I can’t say that the bug this post is about is my worst bug ever. Or even my most embarassing bug ever. But it is certainly my most costly bug ever. But first, a picture. You can click it to see the full-sized version.
The above graph shows two years and change of monthly visitor counts to my business. There are a bunch of milestones I could have put up there — the new versions of my software, the key events in my market’s annual cycle, the redesign of my website, the time I quadrupled my advertising budget. And they all pale in comparison to squashing one stupid little bug.
What Could Possibly Have Done That?
Well, like many bugs, the impact of this one rose in direct proportion to how clever you are. My business website runs on a custom-designed CSS which cranks out free printable bingo cards. The home page, shopping cart, main level navigation, all of these things are valuable towers which sit on a gigantic foundation of free content. That content attracts me links, traffic, and searchers. The bright idea to make the production of this content scale is probably the single biggest thing I’ve ever done to grow my business.
And scale it does. I pay a terrifically talented freelancer to write the actual word lists that become the bingo cards, and provide a little bit of color commentary. I feed her input into the CMS, and *bam* web page, downloadable PDF, and GIF are created. Now multiply this times a couple hundred, for very little additional work on my part.
The Best Laid Plans of Mice and Men
One design decision I made when building this automated marketing machine was to give it a time-based element: one bingo card got featured a day. Originally this was largely because I had the site separate from my main site and wanted to call it Daily Bingo Cards. I figured, hey, if a new card pops up to the “front” page every day then it will always be fresh, and that makes it stickier for folks. (And, as it turns out, I do have a handful of folks who a year later are still loading the page several times a week to see what is new.)

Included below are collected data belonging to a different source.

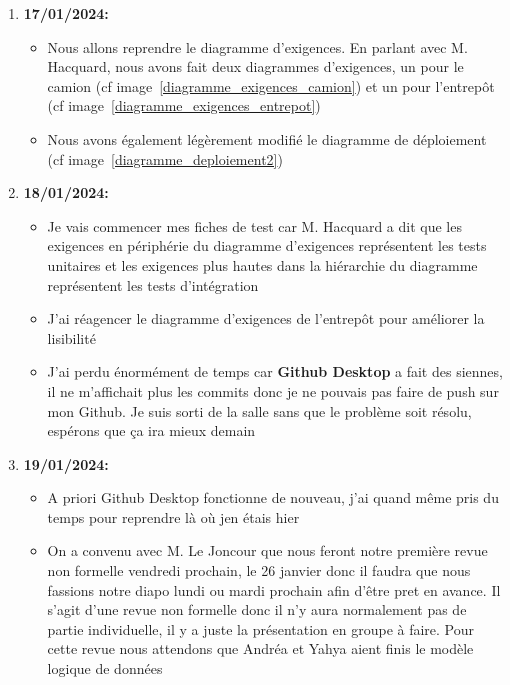 \documentclass[10pt,a4paper]{article}
\begin{document}
\begin{enumerate}
\begin{itemize}
        \end{itemize}
    \item \textbf{17/01/2024:}
        \begin{itemize}
            \item Nous allons reprendre le diagramme d'exigences. En parlant avec M. Hacquard, nous avons fait deux diagrammes d'exigences, un pour le camion (cf image~\ref{diagramme_exigences_camion}) et un pour l'entrepôt (cf image~\ref{diagramme_exigences_entrepot})
            \item Nous avons également légèrement modifié le diagramme de déploiement (cf image~\ref{diagramme_deploiement2})
        \end{itemize}
    
    \newpage
    
    \item \textbf{18/01/2024:}
        \begin{itemize}
            \item Je vais commencer mes fiches de test car M. Hacquard a dit que les exigences en périphérie du diagramme d'exigences représentent les tests unitaires et les exigences plus hautes dans la hiérarchie du diagramme représentent les tests d'intégration
            \item J'ai réagencer le diagramme d'exigences de l'entrepôt pour améliorer la lisibilité
            \item J'ai perdu énormément de temps car \textbf{Github Desktop} a fait des siennes, il ne m'affichait plus les commits donc je ne pouvais pas faire de push sur mon Github. Je suis sorti de la salle sans que le problème soit résolu, espérons que ça ira mieux demain
        \end{itemize}
    \item \textbf{19/01/2024:}
        \begin{itemize}
            \item A priori Github Desktop fonctionne de nouveau, j'ai quand même pris du temps pour reprendre là où jen étais hier
            \item On a convenu avec M. Le Joncour que nous feront notre première revue non formelle vendredi prochain, le 26 janvier donc il faudra que nous fassions notre diapo lundi ou mardi prochain afin d'être pret en avance. Il s'agit d'une revue non formelle donc il n'y aura normalement pas de partie individuelle, il y a juste la présentation en groupe à faire. Pour cette revue nous attendons que Andréa et Yahya aient finis le modèle logique de données

\end{itemize}
\end{enumerate}
\end{document}
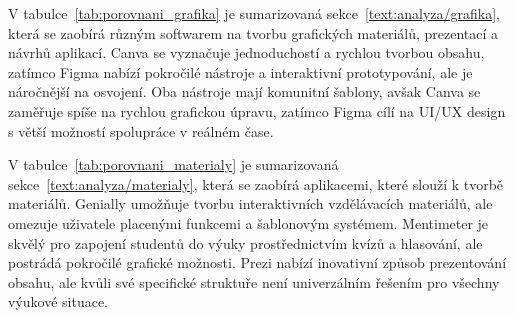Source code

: V tabulce~\ref{tab:porovnani_grafika} je sumarizovaná sekce~\ref{text:analyza/grafika}, která se zaobírá různým softwarem na tvorbu grafických materiálů, prezentací a návrhů aplikací.
Canva se vyznačuje jednoduchostí a rychlou tvorbou obsahu, zatímco Figma nabízí pokročilé nástroje a interaktivní prototypování, ale je náročnější na osvojení. Oba nástroje mají komunitní šablony, avšak Canva se zaměřuje spíše na rychlou grafickou úpravu, zatímco Figma cílí na UI/UX design s větší možností spolupráce v reálném čase.


\begin{table}[ht!]
    \centering
    \caption{Porovnání aplikací na grafickou tvorbu}
    \label{tab:porovnani_grafika}
\end{table}

V tabulce~\ref{tab:porovnani_materialy} je sumarizovaná sekce~\ref{text:analyza/materialy}, která se zaobírá aplikacemi, které slouží k tvorbě materiálů.
Genially umožňuje tvorbu interaktivních vzdělávacích materiálů, ale omezuje uživatele placenými funkcemi a šablonovým systémem.
Mentimeter je skvělý pro zapojení studentů do výuky prostřednictvím kvízů a hlasování, ale postrádá pokročilé grafické možnosti. 
Prezi nabízí inovativní způsob prezentování obsahu, ale kvůli své specifické struktuře není univerzálním řešením pro všechny výukové situace.


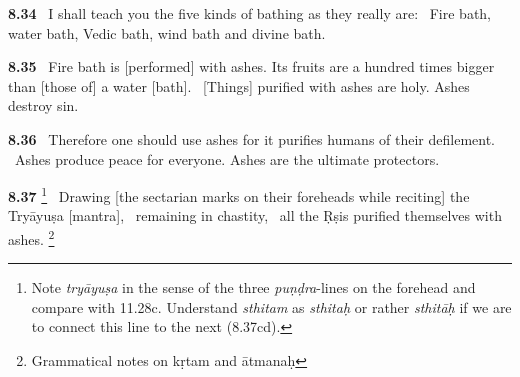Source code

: \documentclass{article}
\newcommand{\skt}[1]{\textit{#1}}
\begin{document}
\textbf{8.34}%
\ I shall teach you the five kinds of bathing as they really are:%
\ Fire bath, water bath, Vedic bath, wind bath and divine bath.%


\textbf{8.35}%
\ Fire bath is [performed] with ashes. Its fruits are a hundred times bigger than [those of] a water [bath].%
\ [Things] purified with ashes are holy. Ashes destroy sin.%


\textbf{8.36}%
\ Therefore one should use ashes for it purifies humans of their defilement.%
\ Ashes produce peace for everyone. Ashes are the ultimate protectors.%


\textbf{8.37}%
\footnote{Note \skt{tryāyuṣa} in the sense of the three \skt{puṇḍra}-lines on the                forehead and compare with 11.28c. Understand \skt{sthitam} as                 \skt{sthitaḥ} or rather \skt{sthitāḥ} if we are to connect this line                to the next (8.37cd). }%
\ Drawing [the sectarian marks on their foreheads while reciting] the Tryāyuṣa [mantra],%
\                                 remaining in chastity,%
\ all the Ṛṣis purified themselves with ashes.%
\footnote{Grammatical notes on kṛtam and ātmanaḥ }%
\end{document}
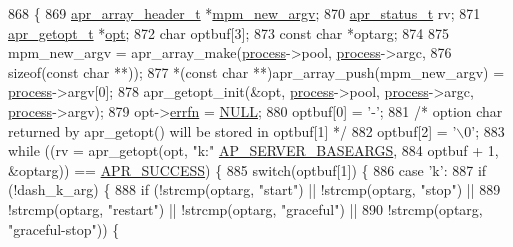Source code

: \begin{DoxyCode}
868 \{
869     \hyperlink{structapr__array__header__t}{apr\_array\_header\_t} *\hyperlink{service_8c_a0d36510c15b5b9788dfc21bff6a8428f}{mpm\_new\_argv};
870     \hyperlink{group__apr__errno_gaa5105fa83cc322f09382292db8b47593}{apr\_status\_t} rv;
871     \hyperlink{structapr__getopt__t}{apr\_getopt\_t} *\hyperlink{group__apr__network__io_gac40a59a4a52d93ab3ec8dbbdf4d57e60}{opt};
872     \textcolor{keywordtype}{char} optbuf[3];
873     \textcolor{keyword}{const} \textcolor{keywordtype}{char} *optarg;
874 
875     mpm\_new\_argv = apr\_array\_make(\hyperlink{pcretest_8txt_a8ec73ad58a04604170bd96796a2075a8}{process}->pool, \hyperlink{pcretest_8txt_a8ec73ad58a04604170bd96796a2075a8}{process}->argc,
876                                   \textcolor{keyword}{sizeof}(\textcolor{keyword}{const} \textcolor{keywordtype}{char} **));
877     *(\textcolor{keyword}{const} \textcolor{keywordtype}{char} **)apr\_array\_push(mpm\_new\_argv) = \hyperlink{pcretest_8txt_a8ec73ad58a04604170bd96796a2075a8}{process}->argv[0];
878     apr\_getopt\_init(&opt, \hyperlink{pcretest_8txt_a8ec73ad58a04604170bd96796a2075a8}{process}->pool, \hyperlink{pcretest_8txt_a8ec73ad58a04604170bd96796a2075a8}{process}->argc, \hyperlink{pcretest_8txt_a8ec73ad58a04604170bd96796a2075a8}{process}->argv);
879     opt->\hyperlink{structapr__getopt__t_a6bf3fd7ad92d1f0161cd895e1ad50d06}{errfn} = \hyperlink{pcre_8txt_ad7f989d16aa8ca809a36bc392c07fba1}{NULL};
880     optbuf[0] = \textcolor{charliteral}{'-'};
881     \textcolor{comment}{/* option char returned by apr\_getopt() will be stored in optbuf[1] */}
882     optbuf[2] = \textcolor{charliteral}{'\(\backslash\)0'};
883     \textcolor{keywordflow}{while} ((rv = apr\_getopt(opt, \textcolor{stringliteral}{"k:"} \hyperlink{group__APACHE__CORE__MAIN_gae239400e72c98b1b05b6c656d36ee03c}{AP\_SERVER\_BASEARGS},
884                             optbuf + 1, &optarg)) == \hyperlink{group__apr__errno_ga9ee311b7bf1c691dc521d721339ee2a6}{APR\_SUCCESS}) \{
885         \textcolor{keywordflow}{switch}(optbuf[1]) \{
886         \textcolor{keywordflow}{case} \textcolor{charliteral}{'k'}:
887             \textcolor{keywordflow}{if} (!dash\_k\_arg) \{
888                 \textcolor{keywordflow}{if} (!strcmp(optarg, \textcolor{stringliteral}{"start"}) || !strcmp(optarg, \textcolor{stringliteral}{"stop"}) ||
889                     !strcmp(optarg, \textcolor{stringliteral}{"restart"}) || !strcmp(optarg, \textcolor{stringliteral}{"graceful"}) ||
890                     !strcmp(optarg, \textcolor{stringliteral}{"graceful-stop"})) \{

\end{DoxyCode}
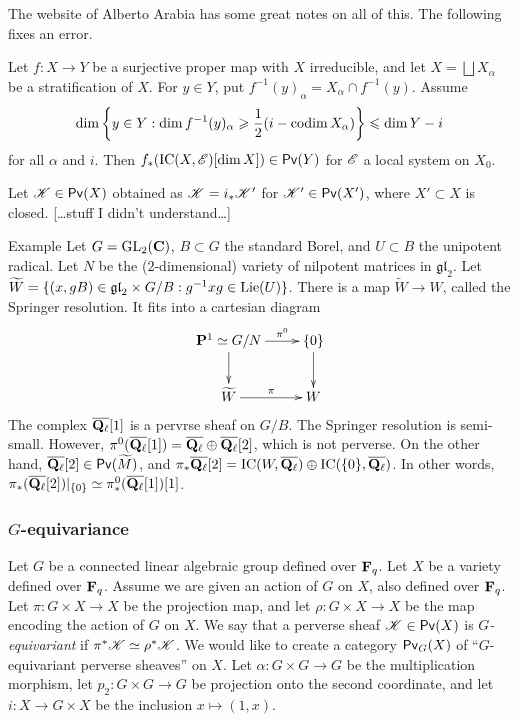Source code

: The website of Alberto Arabia has some great notes on all of this. The 
following fixes an error. 

\begin{prop}
Let $f:X\to Y$ be a surjective proper map with $X$ irreducible, and let 
$X=\bigsqcup X_\alpha$ be a stratification of $X$. For 
$y\in Y$, put $f^{-1}(y)_\alpha = X_\alpha\cap f^{-1}(y)$. Assume 
\[
  \dim\left\{y\in Y:\dim f^{-1}(y)_\alpha \geqslant \frac 1 2 (i-\operatorname{codim} X_\alpha)\right\} \leqslant \dim Y-i 
\]
for all $\alpha$ and $i$. Then 
$f_\ast(\operatorname{IC}(X,\mathscr{E})[\dim X])\in \operatorname{\mathsf{Pv}}(Y)$ for 
$\mathscr{E}$ a local system on $X_0$. 
\end{prop}

Let $\mathscr{K}\in \operatorname{\mathsf{Pv}}(X)$ obtained as $\mathscr{K}=i_\ast \mathscr{K}'$ for 
$\mathscr{K}'\in \operatorname{\mathsf{Pv}}(X')$, where $X'\subset X$ is closed. [\ldots stuff 
I didn't understand\ldots] 

\begin{enonce}[remark]{Example}
Let $G=\operatorname{GL}_2(\mathbf{C})$, $B\subset G$ the standard Borel, and 
$U\subset B$ the unipotent radical. Let $N$ be the ($2$-dimensional) variety of 
nilpotent matrices in $\mathfrak{gl}_2$. Let 
$\widetilde W = \{(x,g B)\in \mathfrak{gl}_2\times G/B:g^{-1} x g\in \operatorname{Lie}(U)\}$. 
There is a map $\widetilde W\to W$, called the Springer resolution. It fits into 
a cartesian diagram 
\[\xymatrix{
  \dP^1\simeq G/N \ar[r]^-{\pi^0} \ar[d] 
    & \{0\} \ar[d] \\
  \widetilde W \ar[r]^\pi 
    & W
}\]
The complex $\overline{\mathbf{Q}_\ell}[1]$ is a pervrse sheaf on $G/B$. The Springer 
resolution is semi-small. However, 
$\pi^0(\overline{\mathbf{Q}_\ell}[1]) = \overline{\mathbf{Q}_\ell}\oplus \overline{\mathbf{Q}_\ell}[2]$, 
which is not perverse. On the other hand, 
$\overline{\mathbf{Q}_\ell}[2]\in \operatorname{\mathsf{Pv}}(\widetilde M)$, and 
$\pi_\ast \overline{\mathbf{Q}_\ell}[2] = \operatorname{IC}(W,\overline{\mathbf{Q}_\ell}) \oplus \operatorname{IC}(\{0\},\overline{\mathbf{Q}_\ell})$. 
In other words, 
$\pi_\ast(\overline{\mathbf{Q}_\ell}[2])|_{\{0\}} \simeq \pi_\ast^0(\overline{\mathbf{Q}_\ell}[1])[1]$. 
\end{enonce}





\subsubsection{\texorpdfstring{$G$}{G}-equivariance}

Let $G$ be a connected linear algebraic group defined over $\mathbf{F}_q$. Let $X$ be a 
variety defined over $\mathbf{F}_q$. Assume we are given an action of $G$ on $X$, also 
defined over $\mathbf{F}_q$. Let $\pi:G\times X\to X$ be the projection map, and let 
$\rho:G\times X\to X$ be the map encoding the action of $G$ on $X$. We say that 
a perverse sheaf $\mathscr{K}\in \operatorname{\mathsf{Pv}}(X)$ is \emph{$G$-equivariant} if 
$\pi^\ast \mathscr{K}\simeq \rho^\ast \mathscr{K}$. We would like to create a category 
$\operatorname{\mathsf{Pv}}_G(X)$ of ``$G$-equivariant perverse sheaves'' on $X$. Let 
$\alpha:G\times G\to G$ be the multiplication morphism, let 
$p_2:G\times G\to G$ be projection onto the second coordinate, and let 
$i:X\to G\times X$ be the inclusion $x\mapsto (1,x)$.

However, I had (totally unfounded) performance worries about Rails when I wrote this application. I thought hitting the database for every pageview was needlessly taxing on my server (bzz, I only get a few thousand a day, why the heck would the server complain?) So I decided to turn on caching.
Caching is a wonderful tool. You can use it to solve just about any performance problem. It solves it by replacing the problem with a cache expiration problem. (No performance problem? Oh, you get to deal with cache expiration anyway, don’t worry.)
How Hard Can It Be?
Now, if you want to refresh your content on your website once a day, and you’re not really particular when you do it, caching should be dead easy: purge the cache once a day. Which I did. Sort of.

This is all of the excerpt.